ACTION ITEM: Word for word, transcribe the data below from the line with "Marble Rook Wolfgang.png/revision/latest?cb=20180725003040" to the line with "### Barbed Helm[]", keeping both of those lines.
---------- MATERIAL SHOWN ----------
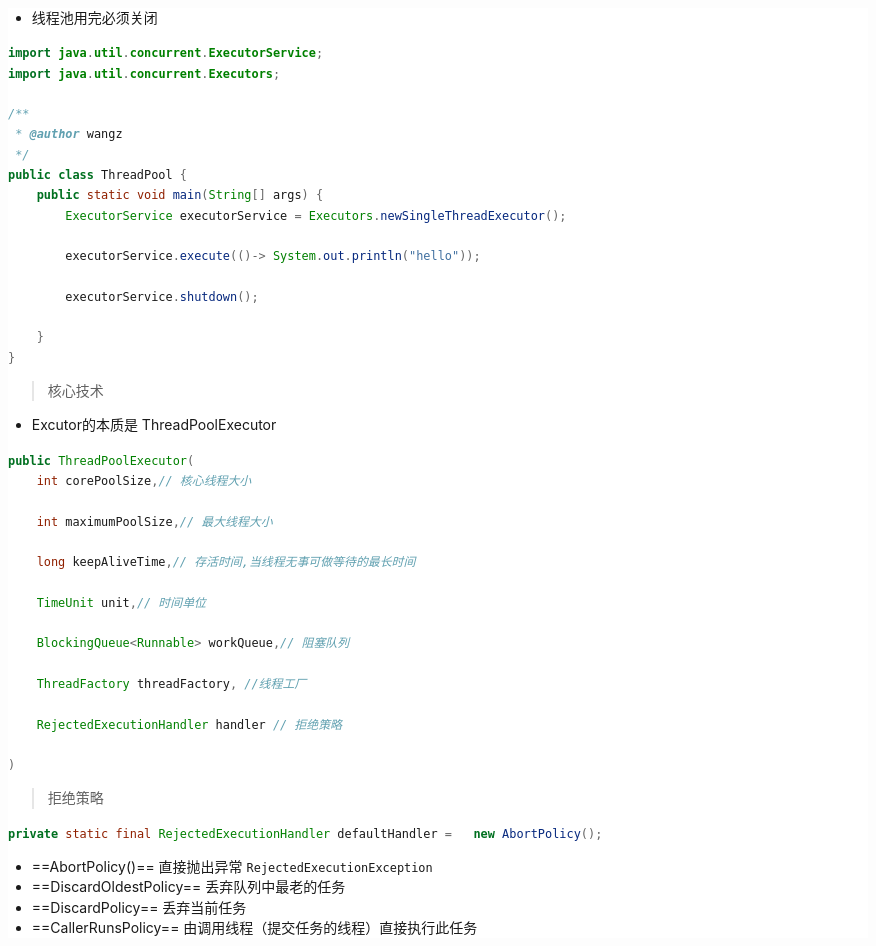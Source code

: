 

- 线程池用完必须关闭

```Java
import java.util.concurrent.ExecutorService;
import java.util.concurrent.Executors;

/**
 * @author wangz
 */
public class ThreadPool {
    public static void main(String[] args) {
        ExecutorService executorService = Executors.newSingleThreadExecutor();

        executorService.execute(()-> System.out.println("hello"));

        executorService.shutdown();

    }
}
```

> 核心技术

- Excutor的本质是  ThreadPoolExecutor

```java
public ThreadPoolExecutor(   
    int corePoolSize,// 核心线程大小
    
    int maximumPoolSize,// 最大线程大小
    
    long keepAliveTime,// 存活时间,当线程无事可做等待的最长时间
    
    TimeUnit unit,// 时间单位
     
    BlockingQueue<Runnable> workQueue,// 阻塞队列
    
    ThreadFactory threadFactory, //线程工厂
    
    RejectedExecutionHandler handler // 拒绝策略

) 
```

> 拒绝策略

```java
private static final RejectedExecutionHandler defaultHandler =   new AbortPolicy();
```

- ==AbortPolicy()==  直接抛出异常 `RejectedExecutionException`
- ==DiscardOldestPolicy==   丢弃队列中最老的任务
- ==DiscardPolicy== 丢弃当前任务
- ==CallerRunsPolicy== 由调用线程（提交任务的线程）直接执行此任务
----------
---------- MATERIAL SHOWN ----------
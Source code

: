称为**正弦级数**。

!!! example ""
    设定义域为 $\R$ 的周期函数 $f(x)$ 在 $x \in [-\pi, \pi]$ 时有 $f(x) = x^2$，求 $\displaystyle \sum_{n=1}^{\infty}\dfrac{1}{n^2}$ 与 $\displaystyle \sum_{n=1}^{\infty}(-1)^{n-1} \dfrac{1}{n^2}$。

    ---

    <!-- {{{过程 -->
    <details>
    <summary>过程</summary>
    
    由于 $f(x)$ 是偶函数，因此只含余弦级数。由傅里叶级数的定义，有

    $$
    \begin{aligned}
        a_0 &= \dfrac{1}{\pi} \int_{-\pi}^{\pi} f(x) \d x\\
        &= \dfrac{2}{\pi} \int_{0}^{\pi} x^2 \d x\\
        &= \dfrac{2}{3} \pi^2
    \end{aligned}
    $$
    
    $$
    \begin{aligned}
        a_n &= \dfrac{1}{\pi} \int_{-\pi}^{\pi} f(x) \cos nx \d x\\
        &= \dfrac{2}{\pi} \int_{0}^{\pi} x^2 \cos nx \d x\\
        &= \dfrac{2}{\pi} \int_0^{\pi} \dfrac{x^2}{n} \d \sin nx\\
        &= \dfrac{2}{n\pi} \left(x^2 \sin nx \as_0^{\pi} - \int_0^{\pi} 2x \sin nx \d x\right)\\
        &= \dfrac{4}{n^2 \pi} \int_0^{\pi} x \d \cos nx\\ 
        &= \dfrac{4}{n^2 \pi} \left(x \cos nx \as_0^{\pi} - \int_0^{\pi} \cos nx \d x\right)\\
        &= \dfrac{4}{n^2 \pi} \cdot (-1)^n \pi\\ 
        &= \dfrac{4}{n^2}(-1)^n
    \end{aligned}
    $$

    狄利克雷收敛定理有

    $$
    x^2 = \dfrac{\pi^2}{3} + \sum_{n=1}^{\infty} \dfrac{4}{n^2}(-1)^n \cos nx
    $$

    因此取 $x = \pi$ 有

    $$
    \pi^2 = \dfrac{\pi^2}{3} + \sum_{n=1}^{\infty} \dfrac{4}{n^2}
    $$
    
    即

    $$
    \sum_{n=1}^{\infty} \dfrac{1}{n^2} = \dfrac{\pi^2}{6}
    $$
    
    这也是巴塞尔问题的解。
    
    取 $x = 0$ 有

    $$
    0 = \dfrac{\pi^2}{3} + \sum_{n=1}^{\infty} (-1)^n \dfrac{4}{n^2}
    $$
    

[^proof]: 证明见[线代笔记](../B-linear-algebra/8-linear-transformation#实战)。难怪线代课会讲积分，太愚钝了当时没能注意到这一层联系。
----------
---------- MATERIAL SHOWN ----------
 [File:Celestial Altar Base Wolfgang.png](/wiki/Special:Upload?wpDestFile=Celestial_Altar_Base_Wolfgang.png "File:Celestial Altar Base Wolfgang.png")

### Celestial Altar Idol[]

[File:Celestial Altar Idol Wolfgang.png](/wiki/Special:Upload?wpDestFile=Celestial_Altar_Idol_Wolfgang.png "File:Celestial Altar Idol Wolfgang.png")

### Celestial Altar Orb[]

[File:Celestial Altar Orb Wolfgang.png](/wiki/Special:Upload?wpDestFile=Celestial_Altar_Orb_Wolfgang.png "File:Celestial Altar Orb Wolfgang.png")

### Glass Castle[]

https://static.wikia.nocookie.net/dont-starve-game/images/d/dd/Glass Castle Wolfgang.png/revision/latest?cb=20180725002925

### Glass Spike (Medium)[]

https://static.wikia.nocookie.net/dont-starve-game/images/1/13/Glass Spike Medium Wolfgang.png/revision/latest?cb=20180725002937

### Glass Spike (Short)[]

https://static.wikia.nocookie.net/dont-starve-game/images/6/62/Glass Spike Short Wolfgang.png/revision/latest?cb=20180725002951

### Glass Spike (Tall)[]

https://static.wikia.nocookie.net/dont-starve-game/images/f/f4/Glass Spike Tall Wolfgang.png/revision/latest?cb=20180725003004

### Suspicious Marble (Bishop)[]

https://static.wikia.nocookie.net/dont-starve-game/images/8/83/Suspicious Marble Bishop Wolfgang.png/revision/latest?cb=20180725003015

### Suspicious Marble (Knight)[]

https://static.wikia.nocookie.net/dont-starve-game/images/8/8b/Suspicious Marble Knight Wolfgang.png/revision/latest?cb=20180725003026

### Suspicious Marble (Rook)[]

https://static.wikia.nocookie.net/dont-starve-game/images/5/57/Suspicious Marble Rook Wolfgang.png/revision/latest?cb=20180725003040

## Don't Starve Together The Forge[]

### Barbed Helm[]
----------
EXPECTED ANSWER:
https://static.wikia.nocookie.net/dont-starve-game/images/5/57/Suspicious Marble Rook Wolfgang.png/revision/latest?cb=20180725003040

## Don't Starve Together The Forge[]

### Barbed Helm[]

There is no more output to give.